La Cour d'appel de l'Ontario a entendu les arguments du gouvernement fédéral selon lesquels le juge Christopher Speyer avait erronément décidé de suspendre les procédures d'extradition contre Abdullah Khadr.

Ottawa a argué que Khadr devrait être remis aux autorités américaines pour être poursuivi en raison d'accusations d'avoir fourni des armes à al-Qaïda au Pakistan.

Des documents déposés à la Cour par le gouvernement avant l'appel conteste l'affirmation voulant que permettre à l'accusé originaire d'Ottawa de circuler librement représenterait une menace pour la sécurité du Canada et celle de la communauté internationale.

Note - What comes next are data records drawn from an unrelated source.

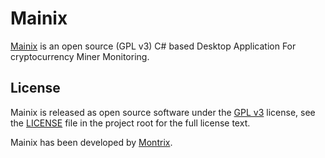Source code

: # Mainix
[Mainix](http://www.montrix.co.kr/mainix) is an open source (GPL v3) C# based Desktop Application For cryptocurrency Miner Monitoring.


## License
Mainix is released as open source software under the [GPL v3](https://opensource.org/licenses/gpl-3.0.html) 
license, see the [LICENSE](./LICENSE) file in the project root for the full license text.

Mainix has been developed by [Montrix](http://www.montrix.co.kr/).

Un avocat représentant le gouvernement a déclaré vendredi que M. Speyer avait été au-delà de sa juridiction en ordonnant la suspension.

Selon Richard Kramer, le dossier est particulièrement délicat, et il est nécessaire de trouver un équilibre entre la suspension des accusations de terrorisme et les actions du prévenu.

Le dossier américain contre Khadr, qui a été libéré en août après quatre années de détention, est basé sur trois témoignages incriminants donnés par l'accusé, soit deux au FBI et un à la Gendarmerie royale du Canada (GRC).

Le juge Speyer a décidé en août dernier que les déclarations du FBI étaient irrecevables en raison des abus subis par Khadr au cours de ses 14 mois de détention au Pakistan.

Le juge a cependant estimé que la confession faite à la GRC en décembre 2005, au retour de M. Khadr au Canada, était admissible, et suffisantes pour ordonner son extradition.

M. Speyer a malgré tout suspendu les procédures, qualifiant les Américains de «force motrice» derrière la détention de Khadr, lors de laquelle les autorités pakistanaises ne lui ont pas donné accès à un avocat et on retardé son accès à de l'aide consulaire.

Le magistrat a déclaré que les Américains avaient contrevenu à «des notions fondamentales de justice», et qu'extrader Khadr serait récompenser leur comportement.

Bien que M. Speyer ait rejeté les affirmations d'agressions sexuelles et physiques subies par Khadr, il a constaté que des agents pakistanais avaient maltraité le prisonnier et l'avait privé de sommeil.

Le camp Khadr a indiqué vendredi que le juge était dans son bon droit lorsqu'il avait ordonné la suspension des procédures, à la lumière de la «mauvaise conduite grossière» des États-Unis.

«Les abus constatés ici sont plus sérieux que dans n'importe quel autre dossier dans l'histoire du Canada», a déclaré à la cour, vendredi, l'avocat Nate Whitling.

Un autre avocat, Dennis Edney, a révélé à des journalistes que depuis sa libération en août, l'homme de 29 ans s'était marié et n'avait pas eu maille à partir avec les autorités. Vêtu d'une chemise verte et de pantalons beiges, Khadr était assis aux côtés de sa femme et regardait droit devant lui.

Khadr est le plus vieux fils du défunt Ahmad Said Khadr, qui était étroitement associé à Oussama Ben Laden et est soupçonné d'avoir amassé de l'argent pour al-Qaïda.

Son jeune frère Omar purge actuellement une peine à Guantanamo Bay pour crimes de guerre.